### DIRECTIONS FOR THIS TASK
The entries are to be written out word for word, with their images left out.

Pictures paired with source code
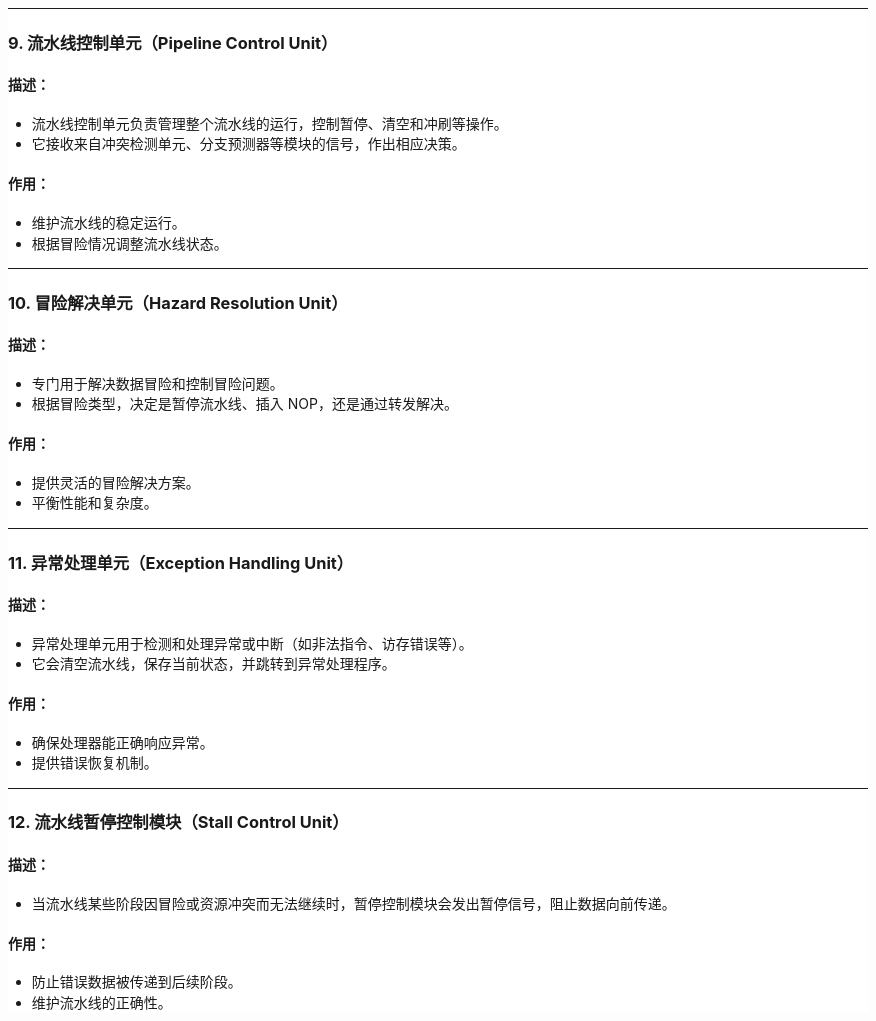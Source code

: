 ------

### **9. 流水线控制单元（Pipeline Control Unit）**

#### **描述：**

- 流水线控制单元负责管理整个流水线的运行，控制暂停、清空和冲刷等操作。
- 它接收来自冲突检测单元、分支预测器等模块的信号，作出相应决策。

#### **作用：**

- 维护流水线的稳定运行。
- 根据冒险情况调整流水线状态。

------

### **10. 冒险解决单元（Hazard Resolution Unit）**

#### **描述：**

- 专门用于解决数据冒险和控制冒险问题。
- 根据冒险类型，决定是暂停流水线、插入 NOP，还是通过转发解决。

#### **作用：**

- 提供灵活的冒险解决方案。
- 平衡性能和复杂度。

------

### **11. 异常处理单元（Exception Handling Unit）**

#### **描述：**

- 异常处理单元用于检测和处理异常或中断（如非法指令、访存错误等）。
- 它会清空流水线，保存当前状态，并跳转到异常处理程序。

#### **作用：**

- 确保处理器能正确响应异常。
- 提供错误恢复机制。

------

### **12. 流水线暂停控制模块（Stall Control Unit）**

#### **描述：**

- 当流水线某些阶段因冒险或资源冲突而无法继续时，暂停控制模块会发出暂停信号，阻止数据向前传递。

#### **作用：**

- 防止错误数据被传递到后续阶段。
- 维护流水线的正确性。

### ANSWER TO THE EXERCISE
Source code

: ------

### **9. 流水线控制单元（Pipeline Control Unit）**

#### **描述：**

- 流水线控制单元负责管理整个流水线的运行，控制暂停、清空和冲刷等操作。
- 它接收来自冲突检测单元、分支预测器等模块的信号，作出相应决策。

#### **作用：**

- 维护流水线的稳定运行。
- 根据冒险情况调整流水线状态。

------

### **10. 冒险解决单元（Hazard Resolution Unit）**

#### **描述：**

- 专门用于解决数据冒险和控制冒险问题。
- 根据冒险类型，决定是暂停流水线、插入 NOP，还是通过转发解决。

#### **作用：**

- 提供灵活的冒险解决方案。
- 平衡性能和复杂度。

------

### **11. 异常处理单元（Exception Handling Unit）**

#### **描述：**

- 异常处理单元用于检测和处理异常或中断（如非法指令、访存错误等）。
- 它会清空流水线，保存当前状态，并跳转到异常处理程序。

#### **作用：**

- 确保处理器能正确响应异常。
- 提供错误恢复机制。

------

### **12. 流水线暂停控制模块（Stall Control Unit）**

#### **描述：**

- 当流水线某些阶段因冒险或资源冲突而无法继续时，暂停控制模块会发出暂停信号，阻止数据向前传递。

#### **作用：**

- 防止错误数据被传递到后续阶段。
- 维护流水线的正确性。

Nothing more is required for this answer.